-- Records for processing follows --
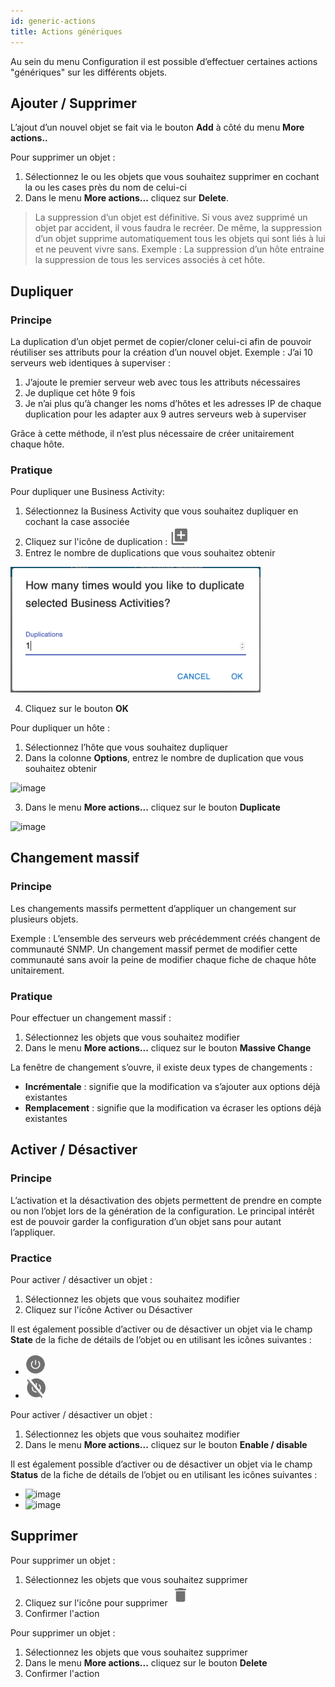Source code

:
 ```yaml
---
id: generic-actions
title: Actions génériques
---
```


Au sein du menu Configuration il est possible d’effectuer certaines actions "génériques" sur les différents objets.

## Ajouter / Supprimer

L’ajout d’un nouvel objet se fait via le bouton **Add** à côté du menu **More actions..**

Pour supprimer un objet :

1. Sélectionnez le ou les objets que vous souhaitez supprimer en cochant la ou les cases près du nom de celui-ci
2. Dans le menu **More actions...** cliquez sur **Delete**.

> La suppression d’un objet est définitive. Si vous avez supprimé un objet par accident, il vous faudra le recréer. De
> même, la suppression d’un objet supprime automatiquement tous les objets qui sont liés à lui et ne peuvent vivre
> sans. Exemple : La suppression d’un hôte entraine la suppression de tous les services associés à cet hôte.

## Dupliquer

### Principe

La duplication d’un objet permet de copier/cloner celui-ci afin de pouvoir réutiliser ses attributs pour la création
d’un nouvel objet. Exemple : J’ai 10 serveurs web identiques à superviser :

1. J’ajoute le premier serveur web avec tous les attributs nécessaires
2. Je duplique cet hôte 9 fois
3. Je n’ai plus qu’à changer les noms d’hôtes et les adresses IP de chaque duplication pour les adapter aux 9 autres
  serveurs web à superviser

Grâce à cette méthode, il n’est plus nécessaire de créer unitairement chaque hôte.

### Pratique

<!--DOCUSAURUS_CODE_TABS-->
<!--New pages-->

Pour dupliquer une Business Activity:

1. Sélectionnez la Business Activity que vous souhaitez dupliquer en cochant la case associée
2. Cliquez sur l'icône de duplication : <img src="../assets/configuration/common/duplicate_new.png" width="32" />
3. Entrez le nombre de duplications que vous souhaitez obtenir

<img src="../assets/configuration/common/duplicate_objects_new.png" width="400" />

4. Cliquez sur le bouton **OK**

<!--Legacy pages-->

Pour dupliquer un hôte :

1. Sélectionnez l’hôte que vous souhaitez dupliquer
2. Dans la colonne **Options**, entrez le nombre de duplication que vous souhaitez obtenir

![image](assets/configuration/common/01duplicate.png)

3.	Dans le menu **More actions...** cliquez sur le bouton **Duplicate**

![image](assets/configuration/common/01duplicateobjects.png)

<!--END_DOCUSAURUS_CODE_TABS-->

## Changement massif

### Principe

Les changements massifs permettent d’appliquer un changement sur plusieurs objets.

Exemple : L’ensemble des serveurs web précédemment créés changent de communauté SNMP. Un changement massif permet de
modifier cette communauté sans avoir la peine de modifier chaque fiche de chaque hôte unitairement.

### Pratique

Pour effectuer un changement massif :

1. Sélectionnez les objets que vous souhaitez modifier
2. Dans le menu **More actions...** cliquez sur le bouton **Massive Change**

La fenêtre de changement s’ouvre, il existe deux types de changements :

* **Incrémentale** : signifie que la modification va s’ajouter aux options déjà existantes
* **Remplacement** : signifie que la modification va écraser les options déjà existantes

## Activer / Désactiver

### Principe

L’activation et la désactivation des objets permettent de prendre en compte ou non l’objet lors de la génération de la
configuration. Le principal intérêt est de pouvoir garder la configuration d’un objet sans pour autant l’appliquer.

### Practice

<!--DOCUSAURUS_CODE_TABS-->
<!--New pages-->

Pour activer / désactiver un objet :

1. Sélectionnez les objets que vous souhaitez modifier
2. Cliquez sur l'icône Activer ou Désactiver

Il est également possible d’activer ou de désactiver un objet via le champ **State** de la fiche de détails de l’objet
ou en utilisant les icônes suivantes :

* <img src="../assets/configuration/common/enabled_new.png" width="32" />
* <img src="../assets/configuration/common/disabled_new.png" width="32" />

<!--Legacy pages-->

Pour activer / désactiver un objet :

1. Sélectionnez les objets que vous souhaitez modifier
2. Dans le menu **More actions...** cliquez sur le bouton **Enable / disable**

Il est également possible d’activer ou de désactiver un objet via le champ **Status** de la fiche de détails de l’objet
ou en utilisant les icônes suivantes :

* ![image](assets/configuration/common/enabled.png)
* ![image](assets/configuration/common/disabled.png)

<!--END_DOCUSAURUS_CODE_TABS-->

## Supprimer

<!--DOCUSAURUS_CODE_TABS-->
<!--New pages-->

Pour supprimer un objet :

1. Sélectionnez les objets que vous souhaitez supprimer
2. Cliquez sur l'icône pour supprimer <img src="../assets/configuration/common/delete_new.png" width="32" />
3. Confirmer l'action

<!--Legacy pages-->

Pour supprimer un objet :

1. Sélectionnez les objets que vous souhaitez supprimer
2. Dans le menu **More actions...** cliquez sur le bouton **Delete**
3. Confirmer l'action

<!--END_DOCUSAURUS_CODE_TABS-->
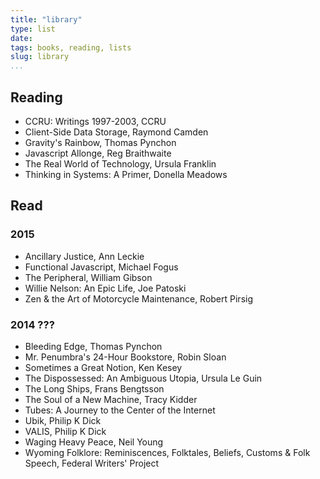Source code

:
 ```yaml
---
title: "library"
type: list
date:
tags: books, reading, lists
slug: library
...
```


## Reading

- CCRU: Writings 1997-2003, CCRU
- Client-Side Data Storage, Raymond Camden
- Gravity's Rainbow, Thomas Pynchon
- Javascript Allonge, Reg Braithwaite
- The Real World of Technology, Ursula Franklin
- Thinking in Systems: A Primer, Donella Meadows

## Read

### 2015

- Ancillary Justice, Ann Leckie
- Functional Javascript, Michael Fogus
- The Peripheral, William Gibson
- Willie Nelson: An Epic Life, Joe Patoski
- Zen & the Art of Motorcycle Maintenance, Robert Pirsig

### 2014 ???

- Bleeding Edge, Thomas Pynchon
- Mr. Penumbra's 24-Hour Bookstore, Robin Sloan
- Sometimes a Great Notion, Ken Kesey
- The Dispossessed: An Ambiguous Utopia, Ursula Le Guin
- The Long Ships, Frans Bengtsson
- The Soul of a New Machine, Tracy Kidder
- Tubes: A Journey to the Center of the Internet
- Ubik, Philip K Dick
- VALIS, Philip K Dick
- Waging Heavy Peace, Neil Young
- Wyoming Folklore: Reminiscences, Folktales, Beliefs, Customs & Folk Speech, Federal Writers' Project
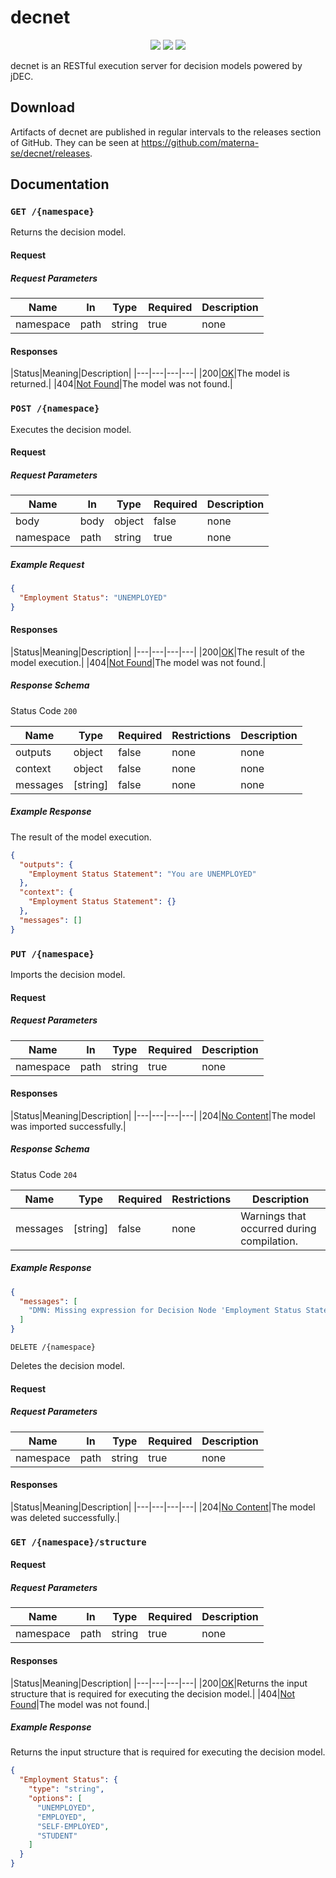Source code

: # decnet

<p align="center">
  <img src="https://img.shields.io/github/license/materna-se/decnet.svg?style=flat-square">
  <img src="https://img.shields.io/circleci/build/github/materna-se/decnet.svg?style=flat-square">
  <img src="https://img.shields.io/github/v/release/materna-se/decnet?style=flat-square">
</p>


decnet is an RESTful execution server for decision models powered by jDEC.

## Download

Artifacts of decnet are published in regular intervals to the releases section of GitHub. They can be seen at https://github.com/materna-se/decnet/releases.

## Documentation

### `GET /{namespace}`

Returns the decision model.

#### Request

##### Request Parameters

|Name|In|Type|Required|Description|
|---|---|---|---|---|
|namespace|path|string|true|none|

#### Responses

|Status|Meaning|Description|
|---|---|---|---|
|200|[OK](https://tools.ietf.org/html/rfc7231#section-6.3.1)|The model is returned.|
|404|[Not Found](https://tools.ietf.org/html/rfc7231#section-6.5.4)|The model was not found.|

### `POST /{namespace}`

Executes the decision model.

#### Request

##### Request Parameters

|Name|In|Type|Required|Description|
|---|---|---|---|---|
|body|body|object|false|none|
|namespace|path|string|true|none|

##### Example Request

```json
{
  "Employment Status": "UNEMPLOYED"
}
```

#### Responses

|Status|Meaning|Description|
|---|---|---|---|
|200|[OK](https://tools.ietf.org/html/rfc7231#section-6.3.1)|The result of the model execution.|
|404|[Not Found](https://tools.ietf.org/html/rfc7231#section-6.5.4)|The model was not found.|

##### Response Schema

Status Code `200`

|Name|Type|Required|Restrictions|Description|
|---|---|---|---|---|
|outputs|object|false|none|none|
|context|object|false|none|none|
|messages|[string]|false|none|none|

##### Example Response

The result of the model execution.

```json
{
  "outputs": {
    "Employment Status Statement": "You are UNEMPLOYED"
  },
  "context": {
    "Employment Status Statement": {}
  },
  "messages": []
}
```

### `PUT /{namespace}`

Imports the decision model.

#### Request

##### Request Parameters

|Name|In|Type|Required|Description|
|---|---|---|---|---|
|namespace|path|string|true|none|

#### Responses

|Status|Meaning|Description|
|---|---|---|---|
|204|[No Content](https://tools.ietf.org/html/rfc7231#section-6.3.5)|The model was imported successfully.|

##### Response Schema

Status Code `204`

|Name|Type|Required|Restrictions|Description|
|---|---|---|---|---|
|messages|[string]|false|none|Warnings that occurred during compilation.|

##### Example Response

```json
{
  "messages": [
    "DMN: Missing expression for Decision Node 'Employment Status Statement'."
  ]
}
```

`DELETE /{namespace}`

Deletes the decision model.

#### Request

##### Request Parameters

|Name|In|Type|Required|Description|
|---|---|---|---|---|
|namespace|path|string|true|none|

#### Responses

|Status|Meaning|Description|
|---|---|---|---|
|204|[No Content](https://tools.ietf.org/html/rfc7231#section-6.3.5)|The model was deleted successfully.|

### `GET /{namespace}/structure`

#### Request

##### Request Parameters

|Name|In|Type|Required|Description|
|---|---|---|---|---|
|namespace|path|string|true|none|

#### Responses

|Status|Meaning|Description|
|---|---|---|---|
|200|[OK](https://tools.ietf.org/html/rfc7231#section-6.3.1)|Returns the input structure that is required for executing the decision model.|
|404|[Not Found](https://tools.ietf.org/html/rfc7231#section-6.5.4)|The model was not found.|

##### Example Response

Returns the input structure that is required for executing the decision model.

```json
{
  "Employment Status": {
    "type": "string",
    "options": [
      "UNEMPLOYED",
      "EMPLOYED",
      "SELF-EMPLOYED",
      "STUDENT"
    ]
  }
}
```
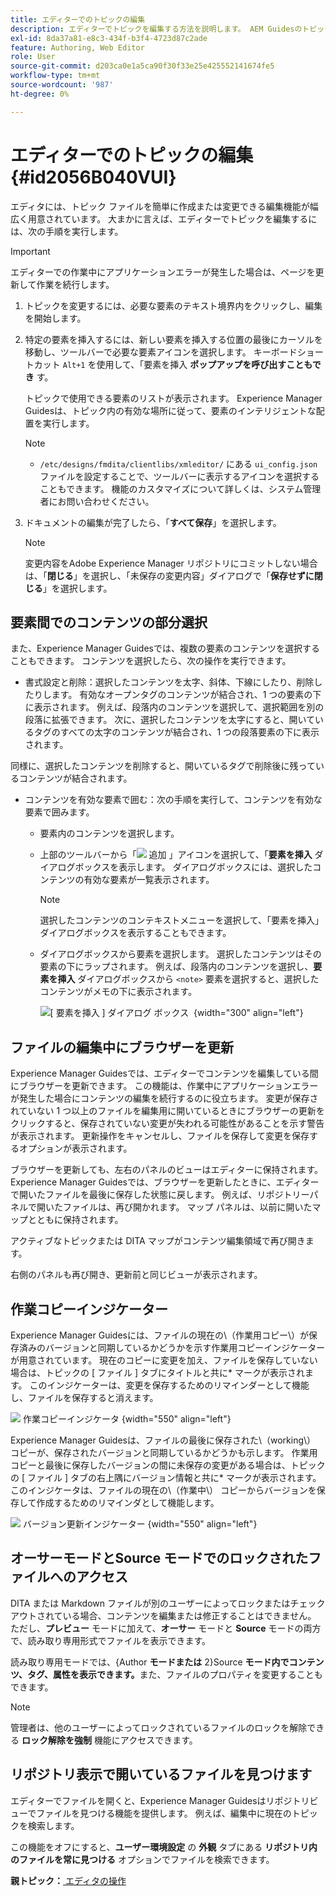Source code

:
 ```yaml
---
title: エディターでのトピックの編集
description: エディターでトピックを編集する方法を説明します。 AEM Guidesのトピックファイルを変更するための様々な編集機能について説明します。
exl-id: 8da37a81-e8c3-434f-b3f4-4723d87c2ade
feature: Authoring, Web Editor
role: User
source-git-commit: d203ca0e1a5ca90f30f33e25e425552141674fe5
workflow-type: tm+mt
source-wordcount: '987'
ht-degree: 0%

---
```


# エディターでのトピックの編集 {#id2056B040VUI}

エディタには、トピック ファイルを簡単に作成または変更できる編集機能が幅広く用意されています。 大まかに言えば、エディターでトピックを編集するには、次の手順を実行します。

>[!IMPORTANT]
>
> エディターでの作業中にアプリケーションエラーが発生した場合は、ページを更新して作業を続行します。

1. トピックを変更するには、必要な要素のテキスト境界内をクリックし、編集を開始します。

1. 特定の要素を挿入するには、新しい要素を挿入する位置の最後にカーソルを移動し、ツールバーで必要な要素アイコンを選択します。 キーボードショートカット `Alt+1` を使用して、「要素を挿入 **ポップアップを呼び出すこともでき** す。

   トピックで使用できる要素のリストが表示されます。 Experience Manager Guidesは、トピック内の有効な場所に従って、要素のインテリジェントな配置を実行します。

   >[!NOTE]
   >
   > - `/etc/designs/fmdita/clientlibs/xmleditor/` にある `ui_config.json` ファイルを設定することで、ツールバーに表示するアイコンを選択することもできます。 機能のカスタマイズについて詳しくは、システム管理者にお問い合わせください。

1. ドキュメントの編集が完了したら、「**すべて保存**」を選択します。

   >[!NOTE]
   >
   > 変更内容をAdobe Experience Manager リポジトリにコミットしない場合は、「**閉じる**」を選択し、「未保存の変更内容」ダイアログで「**保存せずに閉じる**」を選択します。


## 要素間でのコンテンツの部分選択

また、Experience Manager Guidesでは、複数の要素のコンテンツを選択することもできます。 コンテンツを選択したら、次の操作を実行できます。

- 書式設定と削除：選択したコンテンツを太字、斜体、下線にしたり、削除したりします。 有効なオープンタグのコンテンツが結合され、1 つの要素の下に表示されます。 例えば、段落内のコンテンツを選択して、選択範囲を別の段落に拡張できます。 次に、選択したコンテンツを太字にすると、開いているタグのすべての太字のコンテンツが結合され、1 つの段落要素の下に表示されます。

同様に、選択したコンテンツを削除すると、開いているタグで削除後に残っているコンテンツが結合されます。

- コンテンツを有効な要素で囲む：次の手順を実行して、コンテンツを有効な要素で囲みます。

   - 要素内のコンテンツを選択します。
   - 上部のツールバーから「![&#x200B; 追加 &#x200B;](images/Add_icon.svg)」アイコンを選択して、「**要素を挿入** ダイアログボックスを表示します。 ダイアログボックスには、選択したコンテンツの有効な要素が一覧表示されます。

     >[!NOTE]
     >
     > 選択したコンテンツのコンテキストメニューを選択して、「要素を挿入」 ダイアログボックスを表示することもできます。

   - ダイアログボックスから要素を選択します。 選択したコンテンツはその要素の下にラップされます。 例えば、段落内のコンテンツを選択し、**要素を挿入** ダイアログボックスから `<note>` 要素を選択すると、選択したコンテンツがメモの下に表示されます。

     ![[ 要素を挿入 ] ダイアログ ボックス &#x200B;](./images/insert-element-editor.png) {width="300" align="left"}

## ファイルの編集中にブラウザーを更新

Experience Manager Guidesでは、エディターでコンテンツを編集している間にブラウザーを更新できます。 この機能は、作業中にアプリケーションエラーが発生した場合にコンテンツの編集を続行するのに役立ちます。 変更が保存されていない 1 つ以上のファイルを編集用に開いているときにブラウザーの更新をクリックすると、保存されていない変更が失われる可能性があることを示す警告が表示されます。 更新操作をキャンセルし、ファイルを保存して変更を保存するオプションが表示されます。

ブラウザーを更新しても、左右のパネルのビューはエディターに保持されます。 Experience Manager Guidesでは、ブラウザーを更新したときに、エディターで開いたファイルを最後に保存した状態に戻します。 例えば、リポジトリーパネルで開いたファイルは、再び開かれます。 マップ パネルは、以前に開いたマップとともに保持されます。

アクティブなトピックまたは DITA マップがコンテンツ編集領域で再び開きます。

右側のパネルも再び開き、更新前と同じビューが表示されます。

## 作業コピーインジケーター

Experience Manager Guidesには、ファイルの現在の\（作業用コピー\）が保存済みのバージョンと同期しているかどうかを示す作業用コピーインジケーターが用意されています。 現在のコピーに変更を加え、ファイルを保存していない場合は、トピックの [ ファイル ] タブにタイトルと共に\* マークが表示されます。 このインジケーターは、変更を保存するためのリマインダーとして機能し、ファイルを保存すると消えます。

![&#x200B; 作業コピーインジケータ &#x200B;](images/working-copy-text-update-indicator.png){width="550" align="left"}

Experience Manager Guidesは、ファイルの最後に保存された\（working\） コピーが、保存されたバージョンと同期しているかどうかも示します。 作業用コピーと最後に保存したバージョンの間に未保存の変更がある場合は、トピックの [ ファイル ] タブの右上隅にバージョン情報と共に\* マークが表示されます。 このインジケータは、ファイルの現在の\（作業中\） コピーからバージョンを保存して作成するためのリマインダとして機能します。

![&#x200B; バージョン更新インジケーター &#x200B;](images/version-update-indicator.png){width="550" align="left"}


## オーサーモードとSource モードでのロックされたファイルへのアクセス

DITA または Markdown ファイルが別のユーザーによってロックまたはチェックアウトされている場合、コンテンツを編集または修正することはできません。 ただし、**プレビュー** モードに加えて、**オーサー** モードと **Source** モードの両方で、読み取り専用形式でファイルを表示できます。

読み取り専用モードでは、{Author **モードまたは** 2}Source **モード内でコンテンツ、タグ、属性を表示できます。**&#x200B;また、ファイルのプロパティを変更することもできます。

>[!NOTE]
>
> 管理者は、他のユーザーによってロックされているファイルのロックを解除できる **ロック解除を強制** 機能にアクセスできます。

<!-- This is no more available -->
<!--
The toolbar displays the following icons for read-only access:

- Toggle Tags view
- Version History
- Version Label

Experience Manager Guides also displays a **Read only access** indicator near the version number.
 
![view read only file in author mode](images/locked-file-editor.png)

You can access the **Layout** view for read-only DITA maps. This view lets you see the DITA map and its properties but prevents edits.

>[!NOTE]
>
> Your folder-level administrative users must update *ui_config.json* so that you can harmoniously access the read-only files in the  Author, Source, and Layout modes.

 -->

## リポジトリ表示で開いているファイルを見つけます

エディターでファイルを開くと、Experience Manager Guidesはリポジトリビューでファイルを見つける機能を提供します。 例えば、編集中に現在のトピックを検索します。

この機能をオフにすると、**ユーザー環境設定** の **外観** タブにある **リポジトリ内のファイルを常に見つける** オプションでファイルを検索できます。


**親トピック：**&#x200B;[&#x200B; エディタの操作 &#x200B;](web-editor.md)
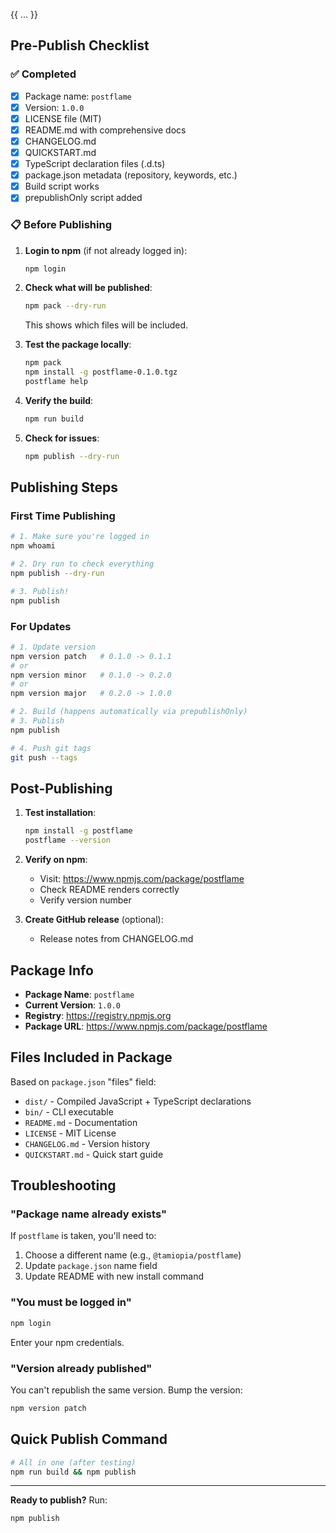 {{ ... }}

## Pre-Publish Checklist

### ✅ Completed
- [x] Package name: `postflame`
- [x] Version: `1.0.0`
- [x] LICENSE file (MIT)
- [x] README.md with comprehensive docs
- [x] CHANGELOG.md
- [x] QUICKSTART.md
- [x] TypeScript declaration files (.d.ts)
- [x] package.json metadata (repository, keywords, etc.)
- [x] Build script works
- [x] prepublishOnly script added

### 📋 Before Publishing

1. **Login to npm** (if not already logged in):
   ```bash
   npm login
   ```

2. **Check what will be published**:
   ```bash
   npm pack --dry-run
   ```
   This shows which files will be included.

3. **Test the package locally**:
   ```bash
   npm pack
   npm install -g postflame-0.1.0.tgz
   postflame help
   ```

4. **Verify the build**:
   ```bash
   npm run build
   ```

5. **Check for issues**:
   ```bash
   npm publish --dry-run
   ```

## Publishing Steps

### First Time Publishing

```bash
# 1. Make sure you're logged in
npm whoami

# 2. Dry run to check everything
npm publish --dry-run

# 3. Publish!
npm publish
```

### For Updates

```bash
# 1. Update version
npm version patch   # 0.1.0 -> 0.1.1
# or
npm version minor   # 0.1.0 -> 0.2.0
# or
npm version major   # 0.2.0 -> 1.0.0

# 2. Build (happens automatically via prepublishOnly)
# 3. Publish
npm publish

# 4. Push git tags
git push --tags
```

## Post-Publishing

1. **Test installation**:
   ```bash
   npm install -g postflame
   postflame --version
   ```

2. **Verify on npm**:
   - Visit: https://www.npmjs.com/package/postflame
   - Check README renders correctly
   - Verify version number

3. **Create GitHub release** (optional):
   - Release notes from CHANGELOG.md

## Package Info

- **Package Name**: `postflame`
- **Current Version**: `1.0.0`
- **Registry**: https://registry.npmjs.org
- **Package URL**: https://www.npmjs.com/package/postflame

## Files Included in Package

Based on `package.json` "files" field:
- `dist/` - Compiled JavaScript + TypeScript declarations
- `bin/` - CLI executable
- `README.md` - Documentation
- `LICENSE` - MIT License
- `CHANGELOG.md` - Version history
- `QUICKSTART.md` - Quick start guide

## Troubleshooting

### "Package name already exists"
If `postflame` is taken, you'll need to:
1. Choose a different name (e.g., `@tamiopia/postflame`)
2. Update `package.json` name field
3. Update README with new install command

### "You must be logged in"
```bash
npm login
```
Enter your npm credentials.

### "Version already published"
You can't republish the same version. Bump the version:
```bash
npm version patch
```

## Quick Publish Command

```bash
# All in one (after testing)
npm run build && npm publish
```

---

**Ready to publish?** Run:
```bash
npm publish
```
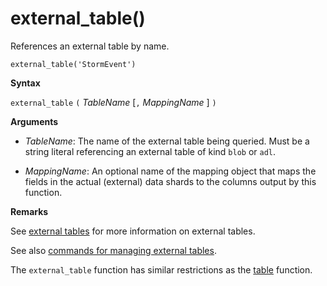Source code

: # external_table()

References an external table by name.

<!--- csl --->
```
external_table('StormEvent')
```

**Syntax**

`external_table` `(` *TableName* [`,` *MappingName* ] `)`

**Arguments**

* *TableName*: The name of the external table being queried.
  Must be a string literal referencing an external table of kind
  `blob` or `adl`. <!-- TODO: Document data formats supported -->

* *MappingName*: An optional name of the mapping object that maps the
  fields in the actual (external) data shards to the columns output
  by this function.

**Remarks**

See [external tables](schema-entities\externaltables.md) for more information
on external tables.

See also [commands for managing external tables](../management\externaltables.md).

The `external_table` function has similar restrictions
as the [table](tablefunction.md) function.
-- Records for processing concluded --
• _What needs to be done_: Filter the records down to the lines that contain the string "npmjs", and copy those lines.

• _Exercise answer_:
   - Visit: https://www.npmjs.com/package/postflame
- **Registry**: https://registry.npmjs.org
- **Package URL**: https://www.npmjs.com/package/postflame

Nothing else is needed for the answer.